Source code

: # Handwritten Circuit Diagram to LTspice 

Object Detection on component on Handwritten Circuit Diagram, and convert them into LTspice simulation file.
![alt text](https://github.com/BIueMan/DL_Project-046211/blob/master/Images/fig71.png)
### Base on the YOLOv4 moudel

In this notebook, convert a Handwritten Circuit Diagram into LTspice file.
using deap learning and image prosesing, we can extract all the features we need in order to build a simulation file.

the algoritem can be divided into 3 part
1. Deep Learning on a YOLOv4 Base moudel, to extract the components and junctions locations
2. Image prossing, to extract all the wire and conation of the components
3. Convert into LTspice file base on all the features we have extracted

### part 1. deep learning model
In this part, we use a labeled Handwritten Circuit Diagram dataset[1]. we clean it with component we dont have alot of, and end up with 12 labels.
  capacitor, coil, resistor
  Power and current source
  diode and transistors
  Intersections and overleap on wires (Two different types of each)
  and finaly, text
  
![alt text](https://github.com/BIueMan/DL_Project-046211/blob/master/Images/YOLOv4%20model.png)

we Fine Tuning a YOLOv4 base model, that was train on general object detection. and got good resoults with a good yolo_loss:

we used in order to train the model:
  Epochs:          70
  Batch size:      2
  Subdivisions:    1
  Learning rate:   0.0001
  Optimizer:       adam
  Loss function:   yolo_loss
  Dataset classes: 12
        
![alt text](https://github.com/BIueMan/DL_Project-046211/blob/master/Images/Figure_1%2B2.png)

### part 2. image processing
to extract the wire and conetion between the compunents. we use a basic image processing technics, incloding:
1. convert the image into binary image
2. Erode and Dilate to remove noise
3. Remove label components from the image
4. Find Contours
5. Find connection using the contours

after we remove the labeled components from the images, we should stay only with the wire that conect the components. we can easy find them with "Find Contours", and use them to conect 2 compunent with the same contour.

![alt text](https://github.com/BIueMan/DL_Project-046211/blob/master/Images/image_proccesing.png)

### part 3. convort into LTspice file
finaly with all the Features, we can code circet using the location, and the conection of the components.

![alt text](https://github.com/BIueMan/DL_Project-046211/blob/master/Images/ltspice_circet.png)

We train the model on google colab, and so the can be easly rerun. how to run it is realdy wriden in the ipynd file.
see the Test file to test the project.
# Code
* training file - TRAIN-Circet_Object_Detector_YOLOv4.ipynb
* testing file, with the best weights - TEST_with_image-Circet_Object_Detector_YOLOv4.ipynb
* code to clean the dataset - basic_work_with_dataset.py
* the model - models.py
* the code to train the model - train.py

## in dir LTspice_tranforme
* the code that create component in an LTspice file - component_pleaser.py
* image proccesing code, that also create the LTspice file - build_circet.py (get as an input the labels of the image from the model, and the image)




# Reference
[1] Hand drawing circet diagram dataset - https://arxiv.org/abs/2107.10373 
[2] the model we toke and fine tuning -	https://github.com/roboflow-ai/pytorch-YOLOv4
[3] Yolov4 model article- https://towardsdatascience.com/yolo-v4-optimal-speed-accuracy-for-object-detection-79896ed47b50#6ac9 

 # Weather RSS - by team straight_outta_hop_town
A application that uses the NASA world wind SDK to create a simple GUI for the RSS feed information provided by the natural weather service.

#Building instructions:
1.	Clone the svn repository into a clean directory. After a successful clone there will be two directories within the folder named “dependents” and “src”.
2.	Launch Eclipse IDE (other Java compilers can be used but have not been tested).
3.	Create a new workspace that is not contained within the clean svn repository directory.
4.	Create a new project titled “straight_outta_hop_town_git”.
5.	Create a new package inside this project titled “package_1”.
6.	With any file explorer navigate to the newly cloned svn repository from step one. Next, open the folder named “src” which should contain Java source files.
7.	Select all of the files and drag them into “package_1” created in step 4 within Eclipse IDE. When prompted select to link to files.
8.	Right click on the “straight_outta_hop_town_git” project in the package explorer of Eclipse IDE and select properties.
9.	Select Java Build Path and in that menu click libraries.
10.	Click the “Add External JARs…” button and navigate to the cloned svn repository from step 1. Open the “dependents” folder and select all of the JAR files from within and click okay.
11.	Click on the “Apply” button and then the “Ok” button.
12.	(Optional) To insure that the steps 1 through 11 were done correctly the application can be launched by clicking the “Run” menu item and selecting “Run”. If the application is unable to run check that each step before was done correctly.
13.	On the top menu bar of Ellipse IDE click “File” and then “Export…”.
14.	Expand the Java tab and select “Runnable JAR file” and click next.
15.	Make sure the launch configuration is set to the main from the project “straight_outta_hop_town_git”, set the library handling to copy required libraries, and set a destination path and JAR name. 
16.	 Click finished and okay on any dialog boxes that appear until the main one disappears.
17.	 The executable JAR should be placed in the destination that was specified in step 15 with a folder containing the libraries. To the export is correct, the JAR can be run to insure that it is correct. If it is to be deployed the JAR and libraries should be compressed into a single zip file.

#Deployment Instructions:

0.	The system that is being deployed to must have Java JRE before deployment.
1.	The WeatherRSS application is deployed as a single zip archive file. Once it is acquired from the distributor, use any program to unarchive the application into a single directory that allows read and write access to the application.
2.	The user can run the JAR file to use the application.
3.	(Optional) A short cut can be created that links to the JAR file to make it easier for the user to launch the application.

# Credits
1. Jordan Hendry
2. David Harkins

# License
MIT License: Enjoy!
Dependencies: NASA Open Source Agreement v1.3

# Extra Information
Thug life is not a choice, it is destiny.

------------------------

## AIM OF THE TASK
Only an exact copy of the data above will do.

## ANSWER SPACE
Source code

: # Handwritten Circuit Diagram to LTspice 

Object Detection on component on Handwritten Circuit Diagram, and convert them into LTspice simulation file.
![alt text](https://github.com/BIueMan/DL_Project-046211/blob/master/Images/fig71.png)
### Base on the YOLOv4 moudel

In this notebook, convert a Handwritten Circuit Diagram into LTspice file.
using deap learning and image prosesing, we can extract all the features we need in order to build a simulation file.

the algoritem can be divided into 3 part
1. Deep Learning on a YOLOv4 Base moudel, to extract the components and junctions locations
2. Image prossing, to extract all the wire and conation of the components
3. Convert into LTspice file base on all the features we have extracted

### part 1. deep learning model
In this part, we use a labeled Handwritten Circuit Diagram dataset[1]. we clean it with component we dont have alot of, and end up with 12 labels.
  capacitor, coil, resistor
  Power and current source
  diode and transistors
  Intersections and overleap on wires (Two different types of each)
  and finaly, text
  
![alt text](https://github.com/BIueMan/DL_Project-046211/blob/master/Images/YOLOv4%20model.png)

we Fine Tuning a YOLOv4 base model, that was train on general object detection. and got good resoults with a good yolo_loss:

we used in order to train the model:
  Epochs:          70
  Batch size:      2
  Subdivisions:    1
  Learning rate:   0.0001
  Optimizer:       adam
  Loss function:   yolo_loss
  Dataset classes: 12
        
![alt text](https://github.com/BIueMan/DL_Project-046211/blob/master/Images/Figure_1%2B2.png)

### part 2. image processing
to extract the wire and conetion between the compunents. we use a basic image processing technics, incloding:
1. convert the image into binary image
2. Erode and Dilate to remove noise
3. Remove label components from the image
4. Find Contours
5. Find connection using the contours

after we remove the labeled components from the images, we should stay only with the wire that conect the components. we can easy find them with "Find Contours", and use them to conect 2 compunent with the same contour.

![alt text](https://github.com/BIueMan/DL_Project-046211/blob/master/Images/image_proccesing.png)

### part 3. convort into LTspice file
finaly with all the Features, we can code circet using the location, and the conection of the components.

![alt text](https://github.com/BIueMan/DL_Project-046211/blob/master/Images/ltspice_circet.png)

We train the model on google colab, and so the can be easly rerun. how to run it is realdy wriden in the ipynd file.
see the Test file to test the project.
# Code
* training file - TRAIN-Circet_Object_Detector_YOLOv4.ipynb
* testing file, with the best weights - TEST_with_image-Circet_Object_Detector_YOLOv4.ipynb
* code to clean the dataset - basic_work_with_dataset.py
* the model - models.py
* the code to train the model - train.py

## in dir LTspice_tranforme
* the code that create component in an LTspice file - component_pleaser.py
* image proccesing code, that also create the LTspice file - build_circet.py (get as an input the labels of the image from the model, and the image)




# Reference
[1] Hand drawing circet diagram dataset - https://arxiv.org/abs/2107.10373 
[2] the model we toke and fine tuning -	https://github.com/roboflow-ai/pytorch-YOLOv4
[3] Yolov4 model article- https://towardsdatascience.com/yolo-v4-optimal-speed-accuracy-for-object-detection-79896ed47b50#6ac9 

 # Weather RSS - by team straight_outta_hop_town
A application that uses the NASA world wind SDK to create a simple GUI for the RSS feed information provided by the natural weather service.

#Building instructions:
1.	Clone the svn repository into a clean directory. After a successful clone there will be two directories within the folder named “dependents” and “src”.
2.	Launch Eclipse IDE (other Java compilers can be used but have not been tested).
3.	Create a new workspace that is not contained within the clean svn repository directory.
4.	Create a new project titled “straight_outta_hop_town_git”.
5.	Create a new package inside this project titled “package_1”.
6.	With any file explorer navigate to the newly cloned svn repository from step one. Next, open the folder named “src” which should contain Java source files.
7.	Select all of the files and drag them into “package_1” created in step 4 within Eclipse IDE. When prompted select to link to files.
8.	Right click on the “straight_outta_hop_town_git” project in the package explorer of Eclipse IDE and select properties.
9.	Select Java Build Path and in that menu click libraries.
10.	Click the “Add External JARs…” button and navigate to the cloned svn repository from step 1. Open the “dependents” folder and select all of the JAR files from within and click okay.
11.	Click on the “Apply” button and then the “Ok” button.
12.	(Optional) To insure that the steps 1 through 11 were done correctly the application can be launched by clicking the “Run” menu item and selecting “Run”. If the application is unable to run check that each step before was done correctly.
13.	On the top menu bar of Ellipse IDE click “File” and then “Export…”.
14.	Expand the Java tab and select “Runnable JAR file” and click next.
15.	Make sure the launch configuration is set to the main from the project “straight_outta_hop_town_git”, set the library handling to copy required libraries, and set a destination path and JAR name. 
16.	 Click finished and okay on any dialog boxes that appear until the main one disappears.
17.	 The executable JAR should be placed in the destination that was specified in step 15 with a folder containing the libraries. To the export is correct, the JAR can be run to insure that it is correct. If it is to be deployed the JAR and libraries should be compressed into a single zip file.

#Deployment Instructions:

0.	The system that is being deployed to must have Java JRE before deployment.
1.	The WeatherRSS application is deployed as a single zip archive file. Once it is acquired from the distributor, use any program to unarchive the application into a single directory that allows read and write access to the application.
2.	The user can run the JAR file to use the application.
3.	(Optional) A short cut can be created that links to the JAR file to make it easier for the user to launch the application.

# Credits
1. Jordan Hendry
2. David Harkins

# License
MIT License: Enjoy!
Dependencies: NASA Open Source Agreement v1.3

# Extra Information
Thug life is not a choice, it is destiny.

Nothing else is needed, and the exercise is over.